California’s wine-grape growers and the Fresno campus’ California Agricultural Technology Institute support Carey’s research at the center in hopes of finding ways to increase grape consumption. Thus, the de-alcoholized wines being produced here on an experimental basis could enlarge what is becoming a powerful trend toward consumption of lighter, lower-calorie alcoholic beverages.

The trend shows up most dramatically in wine coolers--already a global phenomenon, even though the first of them, California Cooler, appeared in a very limited way only in late 1981 but picked up momentum quickly over the next year.
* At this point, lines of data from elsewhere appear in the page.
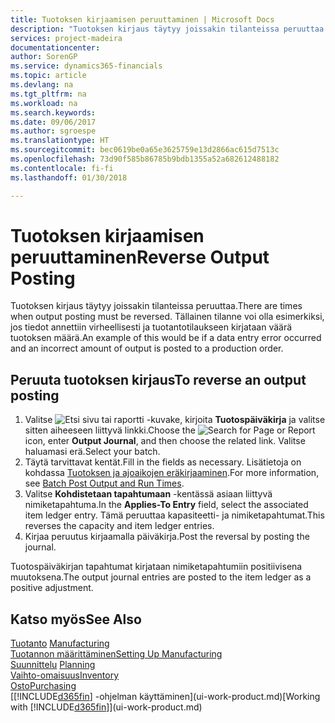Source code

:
 ```yaml
---
title: Tuotoksen kirjaamisen peruuttaminen | Microsoft Docs
description: "Tuotoksen kirjaus täytyy joissakin tilanteissa peruuttaa. Tällainen tilanne voi olla esimerkiksi, jos tiedot annettiin virheellisesti ja tuotantotilaukseen kirjataan väärä tuotoksen määrä."
services: project-madeira
documentationcenter: 
author: SorenGP
ms.service: dynamics365-financials
ms.topic: article
ms.devlang: na
ms.tgt_pltfrm: na
ms.workload: na
ms.search.keywords: 
ms.date: 09/06/2017
ms.author: sgroespe
ms.translationtype: HT
ms.sourcegitcommit: bec0619be0a65e3625759e13d2866ac615d7513c
ms.openlocfilehash: 73d90f585b86785b9bdb1355a52a682612488182
ms.contentlocale: fi-fi
ms.lasthandoff: 01/30/2018

---
```

# <a name="reverse-output-posting"></a><span data-ttu-id="f059c-104">Tuotoksen kirjaamisen peruuttaminen</span><span class="sxs-lookup"><span data-stu-id="f059c-104">Reverse Output Posting</span></span>
<span data-ttu-id="f059c-105">Tuotoksen kirjaus täytyy joissakin tilanteissa peruuttaa.</span><span class="sxs-lookup"><span data-stu-id="f059c-105">There are times when output posting must be reversed.</span></span> <span data-ttu-id="f059c-106">Tällainen tilanne voi olla esimerkiksi, jos tiedot annettiin virheellisesti ja tuotantotilaukseen kirjataan väärä tuotoksen määrä.</span><span class="sxs-lookup"><span data-stu-id="f059c-106">An example of this would be if a data entry error occurred and an incorrect amount of output is posted to a production order.</span></span>  

## <a name="to-reverse-an-output-posting"></a><span data-ttu-id="f059c-107">Peruuta tuotoksen kirjaus</span><span class="sxs-lookup"><span data-stu-id="f059c-107">To reverse an output posting</span></span>  
1.  <span data-ttu-id="f059c-108">Valitse ![Etsi sivu tai raportti](media/ui-search/search_small.png "Etsi sivu tai raportti -kuvake") -kuvake, kirjoita **Tuotospäiväkirja** ja valitse sitten aiheeseen liittyvä linkki.</span><span class="sxs-lookup"><span data-stu-id="f059c-108">Choose the ![Search for Page or Report](media/ui-search/search_small.png "Search for Page or Report icon") icon, enter **Output Journal**, and then choose the related link.</span></span> <span data-ttu-id="f059c-109">Valitse haluamasi erä.</span><span class="sxs-lookup"><span data-stu-id="f059c-109">Select your batch.</span></span>  
2. <span data-ttu-id="f059c-110">Täytä tarvittavat kentät.</span><span class="sxs-lookup"><span data-stu-id="f059c-110">Fill in the fields as necessary.</span></span> <span data-ttu-id="f059c-111">Lisätietoja on kohdassa [Tuotoksen ja ajoaikojen eräkirjaaminen](production-how-to-post-output-quantity.md).</span><span class="sxs-lookup"><span data-stu-id="f059c-111">For more information, see [Batch Post Output and Run Times](production-how-to-post-output-quantity.md).</span></span>
3.  <span data-ttu-id="f059c-112">Valitse **Kohdistetaan tapahtumaan** -kentässä asiaan liittyvä nimiketapahtuma.</span><span class="sxs-lookup"><span data-stu-id="f059c-112">In the **Applies-To Entry** field, select the associated item ledger entry.</span></span> <span data-ttu-id="f059c-113">Tämä peruuttaa kapasiteetti- ja nimiketapahtumat.</span><span class="sxs-lookup"><span data-stu-id="f059c-113">This reverses the capacity and item ledger entries.</span></span>  
4. <span data-ttu-id="f059c-114">Kirjaa peruutus kirjaamalla päiväkirja.</span><span class="sxs-lookup"><span data-stu-id="f059c-114">Post the reversal by posting the journal.</span></span>  

<span data-ttu-id="f059c-115">Tuotospäiväkirjan tapahtumat kirjataan nimiketapahtumiin positiivisena muutoksena.</span><span class="sxs-lookup"><span data-stu-id="f059c-115">The output journal entries are posted to the item ledger as a positive adjustment.</span></span>  

## <a name="see-also"></a><span data-ttu-id="f059c-116">Katso myös</span><span class="sxs-lookup"><span data-stu-id="f059c-116">See Also</span></span>  
 <span data-ttu-id="f059c-117">[Tuotanto](production-manage-manufacturing.md)  </span><span class="sxs-lookup"><span data-stu-id="f059c-117">[Manufacturing](production-manage-manufacturing.md)  </span></span>  
 [<span data-ttu-id="f059c-118">Tuotannon määrittäminen</span><span class="sxs-lookup"><span data-stu-id="f059c-118">Setting Up Manufacturing</span></span>](production-configure-production-processes.md)  
 <span data-ttu-id="f059c-119">[Suunnittelu](production-planning.md)    </span><span class="sxs-lookup"><span data-stu-id="f059c-119">[Planning](production-planning.md)    </span></span>  
 [<span data-ttu-id="f059c-120">Vaihto-omaisuus</span><span class="sxs-lookup"><span data-stu-id="f059c-120">Inventory</span></span>](inventory-manage-inventory.md)  
 [<span data-ttu-id="f059c-121">Osto</span><span class="sxs-lookup"><span data-stu-id="f059c-121">Purchasing</span></span>](purchasing-manage-purchasing.md)  
 <span data-ttu-id="f059c-122">[[!INCLUDE[d365fin](includes/d365fin_md.md)] -ohjelman käyttäminen](ui-work-product.md)</span><span class="sxs-lookup"><span data-stu-id="f059c-122">[Working with [!INCLUDE[d365fin](includes/d365fin_md.md)]](ui-work-product.md)</span></span>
By 1983, however, 3.5 million cases with a retail value of $75 million were sold, most of it California Cooler. Sales increased in 1984--the first year that the citrus-flavored, carbonated wine drink was widely available--to 15.3 million cases worth $300 million. Last year, sales topped 40.8 million cases, valued at $800 million.

That amounts to about a billion bottles of the relatively low-alcohol beverage--about four bottles per person in the United States, observed Eileen Fredrikson, partner in the San Francisco wine consulting firm of Gomberg, Fredrikson & Associates.

“We’re looking at a market that continues to be running far ahead of last year,” Fredrikson said. Through April, more than 120 brands of coolers were on the market, selling at a pace 78% ahead of the same period in 1985 and all containing 5% to 6% alcohol, about half that of table wines and about the same as most beers.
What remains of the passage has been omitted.